I can safely say that the session on online privacy wasn’t the best-attended offering at OMMA Social at Advertising Week on Tuesday. Sure, it was late in the day, but there’s a part of me that thinks, in addition, it’s because no one wants to talk about it. After all, when there’s so much excitement around behavioral and social targeting, who wants to shut down the party? Who wants to admit that the current debate about how do-not-track is being implemented on browsers is an extreme threat to all of the fun everyone’s having? All of the money everyone’s making? All of the opportunity everyone sees?
But as I listened to the panel of experts talk, it became clear to me that most of us -- this columnist included -- have some waking up to do. Decisions are on the verge of being made for the industry that, to me, harken back a bit to the attempted SOPA/PIPA legislation which clumsily tried to enact piracy legislation earlier this year. The constituencies and issues may be different with do-not-track, but I got the feeling that, once again, things are close to being agreed upon without proper input from all parties. The industry dodged the bullet last time; we may not be so lucky this time.

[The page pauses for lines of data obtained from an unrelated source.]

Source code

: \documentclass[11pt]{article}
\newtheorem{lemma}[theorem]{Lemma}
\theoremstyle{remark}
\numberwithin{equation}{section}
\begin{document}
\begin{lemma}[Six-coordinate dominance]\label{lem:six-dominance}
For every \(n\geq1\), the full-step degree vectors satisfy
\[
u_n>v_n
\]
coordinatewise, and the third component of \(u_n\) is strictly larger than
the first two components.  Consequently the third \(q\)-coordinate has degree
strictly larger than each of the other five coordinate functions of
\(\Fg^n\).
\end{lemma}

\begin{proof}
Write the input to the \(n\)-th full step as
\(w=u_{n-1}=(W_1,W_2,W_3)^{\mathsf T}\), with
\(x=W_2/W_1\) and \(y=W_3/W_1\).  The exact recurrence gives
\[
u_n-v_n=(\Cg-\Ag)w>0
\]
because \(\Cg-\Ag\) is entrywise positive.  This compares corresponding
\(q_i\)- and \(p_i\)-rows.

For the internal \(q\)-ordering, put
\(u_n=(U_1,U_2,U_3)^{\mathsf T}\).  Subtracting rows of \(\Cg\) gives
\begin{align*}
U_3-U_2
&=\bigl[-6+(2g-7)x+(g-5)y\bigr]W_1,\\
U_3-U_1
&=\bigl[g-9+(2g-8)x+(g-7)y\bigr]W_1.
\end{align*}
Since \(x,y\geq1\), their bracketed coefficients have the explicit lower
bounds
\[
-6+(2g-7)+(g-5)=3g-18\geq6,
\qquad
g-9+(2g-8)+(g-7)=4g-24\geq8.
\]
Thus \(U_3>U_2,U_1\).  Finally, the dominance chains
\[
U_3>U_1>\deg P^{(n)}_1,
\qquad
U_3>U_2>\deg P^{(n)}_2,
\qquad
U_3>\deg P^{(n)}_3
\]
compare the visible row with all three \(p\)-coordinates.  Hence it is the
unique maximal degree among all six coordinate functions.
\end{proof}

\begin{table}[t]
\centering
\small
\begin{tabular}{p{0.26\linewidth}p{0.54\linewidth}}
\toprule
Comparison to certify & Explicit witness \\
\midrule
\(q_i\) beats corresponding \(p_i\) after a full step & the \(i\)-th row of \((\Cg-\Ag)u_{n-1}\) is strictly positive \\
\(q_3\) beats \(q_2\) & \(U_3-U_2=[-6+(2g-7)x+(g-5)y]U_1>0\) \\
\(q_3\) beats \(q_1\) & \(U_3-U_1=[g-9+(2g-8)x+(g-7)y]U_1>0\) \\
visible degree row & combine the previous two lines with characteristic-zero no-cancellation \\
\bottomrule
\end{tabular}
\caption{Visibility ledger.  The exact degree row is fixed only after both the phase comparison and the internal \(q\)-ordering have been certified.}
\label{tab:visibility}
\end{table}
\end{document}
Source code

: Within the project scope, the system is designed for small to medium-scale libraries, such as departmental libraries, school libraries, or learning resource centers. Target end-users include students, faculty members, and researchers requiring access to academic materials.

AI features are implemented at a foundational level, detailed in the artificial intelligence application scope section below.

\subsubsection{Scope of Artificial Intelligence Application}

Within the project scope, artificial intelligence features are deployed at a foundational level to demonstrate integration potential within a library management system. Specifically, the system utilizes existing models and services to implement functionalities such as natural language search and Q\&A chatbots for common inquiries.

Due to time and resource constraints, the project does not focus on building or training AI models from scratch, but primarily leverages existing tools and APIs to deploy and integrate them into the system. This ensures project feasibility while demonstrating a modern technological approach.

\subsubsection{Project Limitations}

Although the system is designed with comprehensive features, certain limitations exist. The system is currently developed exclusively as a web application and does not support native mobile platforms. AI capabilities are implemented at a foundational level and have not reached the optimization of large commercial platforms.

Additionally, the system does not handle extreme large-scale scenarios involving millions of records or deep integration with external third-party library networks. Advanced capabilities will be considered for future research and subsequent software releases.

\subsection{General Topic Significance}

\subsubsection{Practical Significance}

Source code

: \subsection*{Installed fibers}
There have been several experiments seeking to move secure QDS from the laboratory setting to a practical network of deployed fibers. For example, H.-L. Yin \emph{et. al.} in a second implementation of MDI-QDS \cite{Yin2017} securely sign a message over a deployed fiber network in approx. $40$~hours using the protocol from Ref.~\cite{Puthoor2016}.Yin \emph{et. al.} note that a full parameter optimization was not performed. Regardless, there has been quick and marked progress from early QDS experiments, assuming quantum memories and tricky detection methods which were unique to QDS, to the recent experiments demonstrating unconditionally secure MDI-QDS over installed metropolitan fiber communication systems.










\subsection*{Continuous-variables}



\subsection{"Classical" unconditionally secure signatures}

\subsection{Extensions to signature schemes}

I will not pretend to be an expert on the issue, but one panelist -- Jason Bier, chief privacy officer of ValueClick, who recently attended meetings on the issue at the W3C (World Wide Web Consortium), made it clear that the digital ad business runs the risk of being thrown under the bus by people wgi don’t understand the ramifications of decisions that could too easily make online advertising “one size fits all.” That wouldn’t be exactly great for CPMs. Bier, and Allie Savarino Kline -- another panelist who is chief marketing officer of 33Across -- noted that in much of the discussions going on about this, the voices of mom-and-pop publishers, who depend on online advertising revenue for their very existence, are completely absent.
To realize how big the disconnect is between the digital ad business and everyone else, ponder the fact that Microsoft -- which is, of course, a player in the advertising business -- plans to make “do-not-track” the default setting on Internet Explorer 10. The Association of National Advertisers is none too pleased about this development, but, so far, the powers-that-be at Microsoft remain unmoved. (Possible subplot: some people believe this is actually a sneaky way of keeping Google from making money off I.E. users.)
But the problems run much deeper than what goes on at regulatory meetings. The digital advertising industry has done a lousy job of expressing why being tracked might be a good thing, right down to not finding an alternative to the creepy terminology that describes how ads are served to those who see them. Another panelist, Group M Interaction COO John Montgomery, noted that words like “tracking” and “targeting” carry with them extremely negative connotations. Additionally, the way that the pros and cons of being tracked are described by browsers aren’t always, well, fair and balanced.
A good example is this description of “do-not-track” in the support section of Mozilla Firefox’s Web site. It never explains that if you, the user, opt in to tracking, you still remain anonymous. Advertisers can’t show up at your house. You have to believe that most users assume the opposite. Meanwhile, the description’s one concession to the other side of the argument -- that targeted advertising is the lifeblood of the Internet -- is this glancing reference: “Note: You may see less relevant advertising on websites if you have the do-not-track option activated.”
I’m going to suggest the following small tweak to the above. Here goes: “Note: You may see less relevant advertising on websites if you have the do-not-track option activated – assuming that the new, do-not-track-borne economics of the Internet don’t put those websites out of business."